On apprécie comme toujours chez Gudule le ton branle-sans-jouir, l’empathie naïve de la conteuse enfantine alliée à la liberté d’esprit de la soixante-huitarde qui ne s’en laisse pas conter dans ce pavé. Cela donne quelques joyaux, vers blanc (« tandis que gamahuchent les saphos impubères », p. 55), oxymores (« les ballerines sucent et les princesses forniquent », p. 67), ou faux truismes (« quand je serai grande, je veux être vieille », p. 84).

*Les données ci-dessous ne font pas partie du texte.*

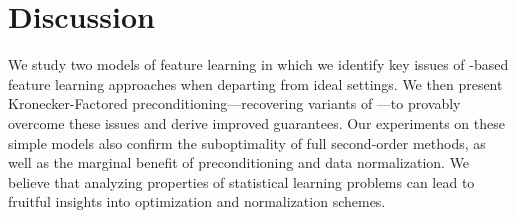 \vspace{-0.35cm}
\section{Discussion}
\vspace{-0.2cm}
We study two models of feature learning in which we identify key issues of \SGD-based feature learning approaches when departing from ideal settings. We then present Kronecker-Factored preconditioning---recovering variants of \KFAC---to provably overcome these issues and derive improved guarantees. Our experiments on these simple models also confirm the suboptimality of full second-order methods, as well as the marginal benefit of \Adam preconditioning and data normalization. We believe that analyzing properties of statistical learning problems can lead to fruitful insights into optimization and normalization schemes.%



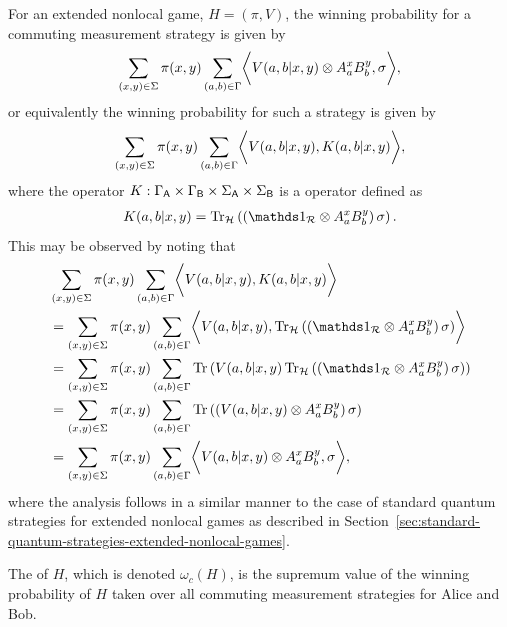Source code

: For an extended nonlocal game, $H = (\pi,V)$, the winning probability for a commuting measurement strategy is given by 
\begin{align}
	\sum_{(x,y) \in \Sigma} \pi(x,y) \sum_{(a,b) \in \Gamma} \biggl\langle V(a,b|x,y) \otimes A_a^x B_b^y, \sigma \biggr\rangle,
\end{align}
or equivalently the winning probability for such a strategy is given by 
\begin{align}
	\sum_{(x,y) \in \Sigma} \pi(x,y) \sum_{(a,b) \in \Gamma} \biggl\langle V(a,b|x,y), K(a,b|x,y) \biggr\rangle,
\end{align}
where the operator $K : \Gamma_{\mathsf{A}} \times \Gamma_{\mathsf{B}} \times \Sigma_{\mathsf{A}} \times \Sigma_{\mathsf{B}}$ is a  operator defined as 
\begin{align}
	K(a,b|x,y) = \tr_{\H} \left( \left( \I_{\R} \otimes A_a^x B_b^y  \right) \sigma \right).
\end{align}
This may be observed by noting that
\begin{align}
	 &\sum_{(x,y) \in \Sigma} \pi(x,y) \sum_{(a,b) \in \Gamma} \biggip{V(a,b|x,y)}{K(a,b|x,y)} \\
	 &=\sum_{(x,y) \in \Sigma} \pi(x,y) \sum_{(a,b) \in \Gamma} \biggip{V(a,b|x,y)}{\tr_{\H} \left( \left( \I_{\R} \otimes A_a^x B_b^y \right) \sigma \right)} \\
	 &=\sum_{(x,y) \in \Sigma} \pi(x,y) \sum_{(a,b) \in \Gamma} \tr \left( V(a,b|x,y) \tr_{\H} \left( \left( \I_{\R} \otimes A_a^x B_b^y  \right) \sigma \right) \right)  \label{eq:ip-to-tr-1-com} \\
	 &=\sum_{(x,y) \in \Sigma} \pi(x,y) \sum_{(a,b) \in \Gamma} \tr \left( \left( V(a,b|x,y) \otimes A_a^x B_b^y \right) \sigma \right) \label{eq:factor-out-pt-com} \\
	 &=\sum_{(x,y) \in \Sigma} \pi(x,y) \sum_{(a,b) \in \Gamma} \biggip{V(a,b|x,y) \otimes A_a^x B_b^y  }{\sigma}, \label{eq:ip-to-tr-2-com}
\end{align}
where the analysis follows in a similar manner to the case of standard quantum strategies for extended nonlocal games as described in Section~\ref{sec:standard-quantum-strategies-extended-nonlocal-games}. 

The  of $H$, which is denoted $\omega_c(H)$, is the supremum value of the winning probability of $H$ taken over all commuting measurement strategies for Alice and Bob. 


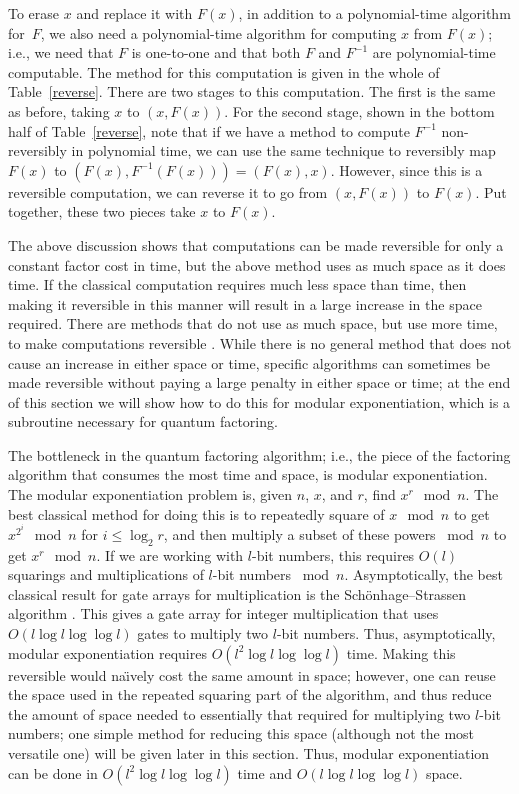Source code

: To erase $x$ and replace it with $F(x)$, in addition to a
polynomial-time algorithm for~$F$, we also need
a polynomial-time algorithm for computing $x$ 
from $F(x)$; i.e., we need that $F$ is one-to-one and
that both $F$ and $F^{-1}$ are polynomial-time computable.  
The method for this computation
is given in the whole of Table~\ref{reverse}.
There are two stages to this computation.  The first is the same as
before, taking $x$ to $(x,F(x))$.  For the second stage, shown in the
bottom half of Table~\ref{reverse}, note that if
we have a method to compute $F^{-1}$ non-reversibly in polynomial time, 
we can use the same technique to reversibly
map $F(x)$ to $(F(x), F^{-1}(F(x))) = (F(x),x)$.  However, since this
is a reversible computation, we can reverse it
to go from $(x,F(x))$ to $F(x)$.  Put together,
these two pieces take $x$ to $F(x)$.


The above discussion shows that computations can be made reversible for
only a constant factor cost in time, but the above method uses as much space
as it does time.  If the classical computation requires much less space 
than time, then making it reversible in this manner will result
in a large increase 
in the space required.  There are methods that do not use as much
space, but use more time, to 
make computations reversible \cite{Benn89,LeSh}.  While there is no 
general method that does not cause an increase in either space or time, 
specific algorithms can sometimes be made reversible without paying 
a large penalty in either space or time; at the end of this
section we will show how to do 
this for modular exponentiation, which is a subroutine necessary for 
quantum factoring.

The bottleneck in the quantum factoring algorithm; i.e., the piece
of the factoring algorithm that consumes the most time and
space, is modular exponentiation.  The modular exponentiation 
problem is, given $n$, $x$, and $r$, find $x^r \mod{n}$.  
The best classical method for doing this is to repeatedly square of 
$x\mod{n}$ to get $x^{2^i}\mod{n}$ for $i\leq\log_2 r$, and then multiply a 
subset of these powers $\bmod{n}$ to get $x^r\mod{n}$.  If
we are working with $l$-bit numbers, this requires $O(l)$ squarings
and multiplications of $l$-bit numbers $\bmod{n}$.  Asymptotically, 
the best classical result for gate arrays for 
multiplication is the Sch\"onhage--Strassen algorithm \cite{ScSt,Knut,Scho}.
This gives a gate array for integer multiplication that uses
$O(l \log l \log \log l)$ gates to multiply two $l$-bit numbers.  Thus,
asymptotically, modular exponentiation requires $O(l^2 \log l \log \log l)$
time.  Making this reversible would na\"\i vely cost the same amount in 
space; however, one can reuse the space used in the repeated squaring part 
of the algorithm, and thus reduce the amount of space needed to essentially
that required for multiplying two $l$-bit numbers; one simple
method for reducing this space (although 
not the most versatile one) will be given later in this 
section.  Thus, modular exponentiation can be done in 
$O(l^2 \log l \log \log l)$ time and $O(l \log l \log \log l )$ space.  

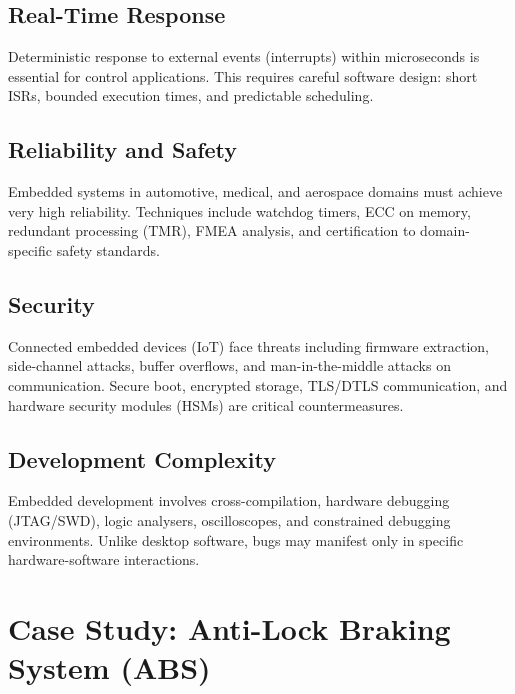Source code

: \subsection{Real-Time Response}
Deterministic response to external events (interrupts) within microseconds is essential for control applications. This requires careful software design: short ISRs, bounded execution times, and predictable scheduling.

\subsection{Reliability and Safety}
Embedded systems in automotive, medical, and aerospace domains must achieve very high reliability. Techniques include watchdog timers, ECC on memory, redundant processing (TMR), FMEA analysis, and certification to domain-specific safety standards.

\subsection{Security}
Connected embedded devices (IoT) face threats including firmware extraction, side-channel attacks, buffer overflows, and man-in-the-middle attacks on communication. Secure boot, encrypted storage, TLS/DTLS communication, and hardware security modules (HSMs) are critical countermeasures.

\subsection{Development Complexity}
Embedded development involves cross-compilation, hardware debugging (JTAG/SWD), logic analysers, oscilloscopes, and constrained debugging environments. Unlike desktop software, bugs may manifest only in specific hardware-software interactions.

\section{Case Study: Anti-Lock Braking System (ABS)}
\label{sec:intro:abs}

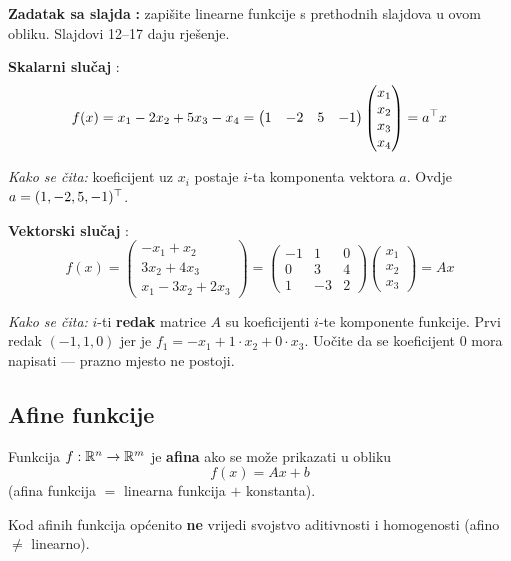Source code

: \textbf{Zadatak sa slajda} \textbf{:} zapišite linearne funkcije s
prethodnih slajdova u ovom obliku. Slajdovi 12--17 daju rješenje.

\textbf{Skalarni slučaj} :
\[
f(x) = x_1 - 2x_2 + 5x_3 - x_4
= \begin{pmatrix} 1 & -2 & 5 & -1 \end{pmatrix}
  \begin{pmatrix} x_1 \\ x_2 \\ x_3 \\ x_4 \end{pmatrix}
= a\T x
\]

\emph{Kako se čita:} koeficijent uz $x_i$ postaje $i$-ta komponenta vektora
$a$. Ovdje $a = (1, -2, 5, -1)\T$.

\textbf{Vektorski slučaj} :
\[
f(x) = \begin{pmatrix} -x_1 + x_2 \\ 3x_2 + 4x_3 \\ x_1 - 3x_2 + 2x_3 \end{pmatrix}
= \begin{pmatrix}
-1 & 1 & 0 \\
 0 & 3 & 4 \\
 1 & -3 & 2 \end{pmatrix}
\begin{pmatrix} x_1 \\ x_2 \\ x_3 \end{pmatrix} = Ax
\]

\emph{Kako se čita:} $i$-ti \textbf{redak} matrice $A$ su koeficijenti $i$-te
komponente funkcije. Prvi redak $(-1, 1, 0)$ jer je
$f_1 = -x_1 + 1\cdot x_2 + 0\cdot x_3$. Uočite da se koeficijent $0$ mora
napisati --- prazno mjesto ne postoji.

\subsection{Afine funkcije}

\begin{definicija}
Funkcija $f : \R^n \to \R^m$ je \textbf{afina} ako se može prikazati u obliku
\[
f(x) = Ax + b
\]
(afina funkcija $=$ linearna funkcija $+$ konstanta).

Kod afinih funkcija općenito \textbf{ne} vrijedi svojstvo aditivnosti i
homogenosti (afino $\ne$ linearno).
\end{definicija}

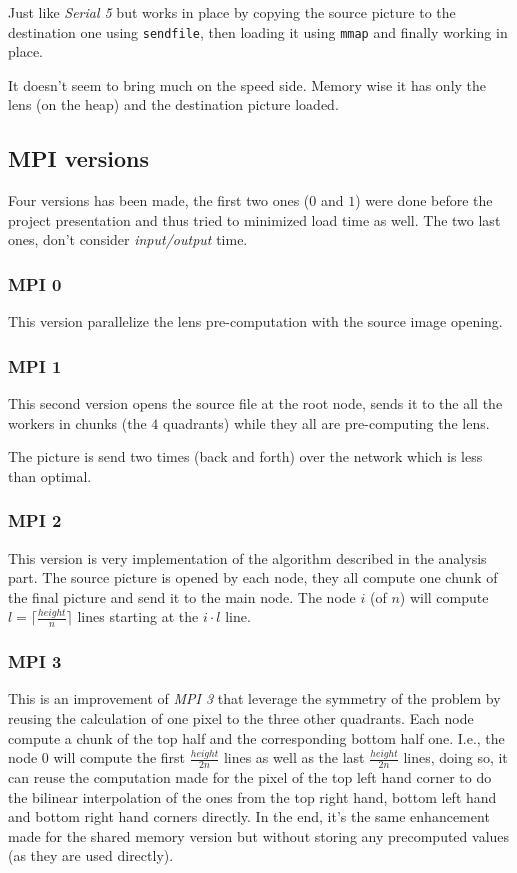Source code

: \documentclass[10pt,a4paper]{article}
\begin{document}
Just like \emph{Serial 5} but works in place by copying the source picture to
the destination one using \verb|sendfile|, then loading it using \verb|mmap|
and finally working in place.

It doesn't seem to bring much on the speed side. Memory wise it has only the
lens (on the heap) and the destination picture loaded.

\subsection{MPI versions}

Four versions has been made, the first two ones ($0$ and $1$) were done before
the project presentation and thus tried to minimized load time as well. The
two last ones, don't consider \emph{input/output} time.

\subsubsection{MPI 0}

This version parallelize the lens pre-computation with the source image opening.

\subsubsection{MPI 1}

This second version opens the source file at the root node, sends it to the all
the workers in chunks (the $4$ quadrants) while they all are pre-computing the
lens.

The picture is send two times (back and forth) over the network which is less
than optimal.

\subsubsection{MPI 2}

This version is very implementation of the algorithm described in the analysis
part. The source picture is opened by each node, they all compute one chunk of
the final picture and send it to the main node. The node $i$ (of $n$) will
compute $l = \lceil{}\frac{height}{n}\rceil{}$ lines starting at the $i \cdot
l$ line.

\subsubsection{MPI 3}

This is an improvement of \emph{MPI 3} that leverage the symmetry of the
problem by reusing the calculation of one pixel to the three other quadrants.
Each node compute a chunk of the top half and the corresponding bottom half one.
I.e., the node $0$ will compute the first $\frac{height}{2 n}$ lines as well as
the last $\frac{height}{2 n}$ lines, doing so, it can reuse the computation
made for the pixel of the top left hand corner to do the bilinear interpolation
of the ones from the top right hand, bottom left hand and bottom right hand
corners directly. In the end, it's the same enhancement made for the shared
memory version but without storing any precomputed values (as they are used
directly).
\end{document}
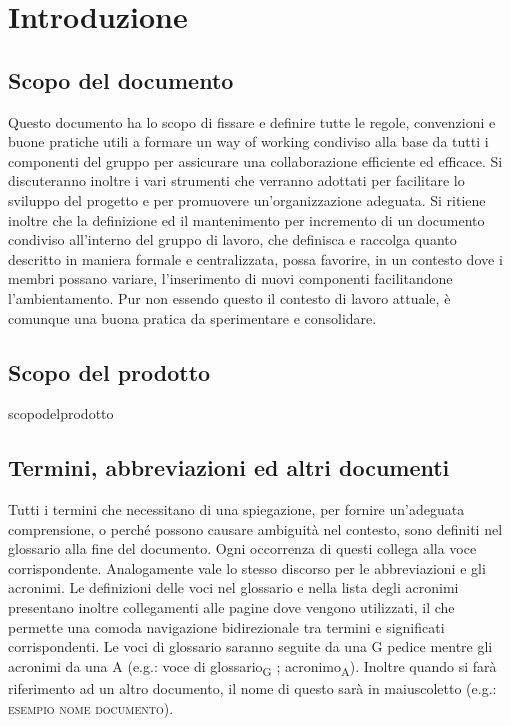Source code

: \section{Introduzione}
\subsection{Scopo del documento}
    Questo documento ha lo scopo di fissare e definire tutte le regole, convenzioni e buone pratiche utili a formare un way of working condiviso alla base da tutti i componenti del gruppo per assicurare una collaborazione efficiente ed efficace. Si discuteranno inoltre i vari strumenti che verranno adottati per facilitare lo sviluppo del progetto e per promuovere un'organizzazione adeguata.
    Si ritiene inoltre che la definizione ed il mantenimento per incremento di un documento condiviso all'interno del gruppo di lavoro, che definisca e raccolga quanto descritto in maniera formale e centralizzata, possa favorire, in un contesto dove i membri possano variare, l'inserimento di nuovi componenti facilitandone l'ambientamento. Pur non essendo questo il contesto di lavoro attuale, è comunque una buona pratica da sperimentare e consolidare.

\subsection{Scopo del prodotto}
    scopodelprodotto

\subsection{Termini, abbreviazioni ed altri documenti}
    Tutti i termini che necessitano di una spiegazione, per fornire un'adeguata comprensione, o perché possono causare ambiguità nel contesto, sono definiti nel glossario alla fine del documento. Ogni occorrenza di questi collega alla voce corrispondente. Analogamente vale lo stesso discorso per le abbreviazioni e gli acronimi. Le definizioni delle voci nel glossario e nella lista degli acronimi presentano inoltre collegamenti alle pagine dove vengono utilizzati, il che permette una comoda navigazione bidirezionale tra termini e significati corrispondenti. Le voci di glossario saranno seguite da una G pedice mentre gli acronimi da una A (e.g.: voce di glossario\textsubscript{G} ; acronimo\textsubscript{A}).
    Inoltre quando si farà riferimento ad un altro documento, il nome di questo sarà in maiuscoletto (e.g.: \textsc{esempio nome documento}).

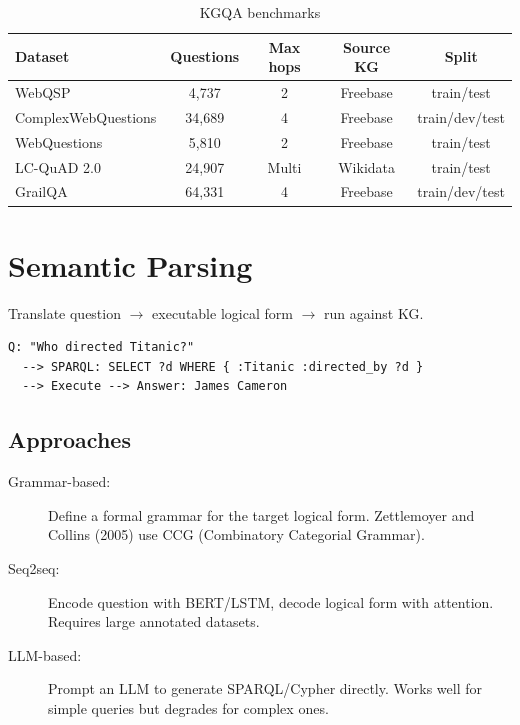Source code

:\documentclass[11pt,a4paper,oneside,openany]{book}
\theoremstyle{definition}
\theoremstyle{plain}
\theoremstyle{remark}
\begin{document}
\begin{table}[h]
	\centering
	\caption{KGQA benchmarks}
	\label{tab:kgqa-bench}
	\begin{tabular}{lcccc}
		\toprule
		Dataset             & Questions & Max hops & Source KG & Split          \\
		\midrule
		WebQSP              & 4,737     & 2        & Freebase  & train/test     \\
		ComplexWebQuestions & 34,689    & 4        & Freebase  & train/dev/test \\
		WebQuestions        & 5,810     & 2        & Freebase  & train/test     \\
		LC-QuAD 2.0         & 24,907    & Multi    & Wikidata  & train/test     \\
		GrailQA             & 64,331    & 4        & Freebase  & train/dev/test \\
		\bottomrule
	\end{tabular}
\end{table}

\section{Semantic Parsing}\label{sec:semparse}

Translate question $\to$ executable logical form $\to$ run against KG.

\begin{verbatim}
Q: "Who directed Titanic?"
  --> SPARQL: SELECT ?d WHERE { :Titanic :directed_by ?d }
  --> Execute --> Answer: James Cameron
\end{verbatim}

\subsection{Approaches}

\begin{description}
	\item[Grammar-based:] Define a formal grammar for the target logical form. Zettlemoyer and Collins (2005) use CCG (Combinatory Categorial Grammar).
	\item[Seq2seq:] Encode question with BERT/LSTM, decode logical form with attention. Requires large annotated datasets.
	\item[LLM-based:] Prompt an LLM to generate SPARQL/Cypher directly. Works well for simple queries but degrades for complex ones.
\end{description}
\end{document}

Qui plus est, pour la satisfaction du critique pervers coquillophile que je suis, qui se plaignait de ne pas en trouver une à se mettre sous la dent dans La Ménopause des Fées, j’en ai trouvé trois — que je ne livrerai que sous la torture ! — plus une erreur d’attribution. « C’était, dans la nuit brune, / Sur le clocher jauni, / La lune, / Comme un point sur un i » (p. 64), est en effet attribué à Verlaine, erreur amusante puisque Abel interprète l’ignorance de la fillette quant à l’auteur de la chanson comme une preuve qu’elle n’est pas une « juva ». Une douzaine de pilules magiques seront attribuées gracieusement par « altersexualite.com » au premier lecteur qui restituera ce poème à son auteur légitime !
Entre chien et louve
Le ton se fait plus grave pour la deuxième cartouche du pavé soixante-huitard. Nous sommes en Wallonie profonde, et l’histoire remonte jusqu’en 1944, en plein Congo belge [1] : un jeune homme y était tombé fou amoureux d’une fillette de dix ans, Astrid, qu’il posséda lorsqu’elle en eut 13. Il eut recours aux services d’un sorcier, qui sacrifia un bébé pour que son union avec la fillette dure « par-delà la mort » (p. 162). Mais cela, nous ne le savons qu’au terme d’une anamnèse d’un nouveau type, puisque le jeune homme, devenu un vieillard toujours vert, s’est réincarné en un chien bâtard, que son instinct ramène vers Astrid. Celle-ci, qui déteste a priori les animaux, s’attache à ce nouveau compagnon qui la protège des assiduités de son voisin trisomique qui la croit coupable du suicide de son père. Elle lui fait des confidences en épluchant ses légumes ou lavant ses carreaux, et il apprend ce dont il ne s’était jamais douté : elle ne l’a jamais aimé, elle l’a supporté parce que, petite fille, elle voulait absolument épouser un blanc. Quand le chien, qu’elle a invité à s’installer dans son lit, se croit invité à la monter, elle le chasse. Mais peut-on échapper à un ensorcellement ? Et peut-on se débarrasser au cours d’une vie humaine, des séquelles du colonialisme ?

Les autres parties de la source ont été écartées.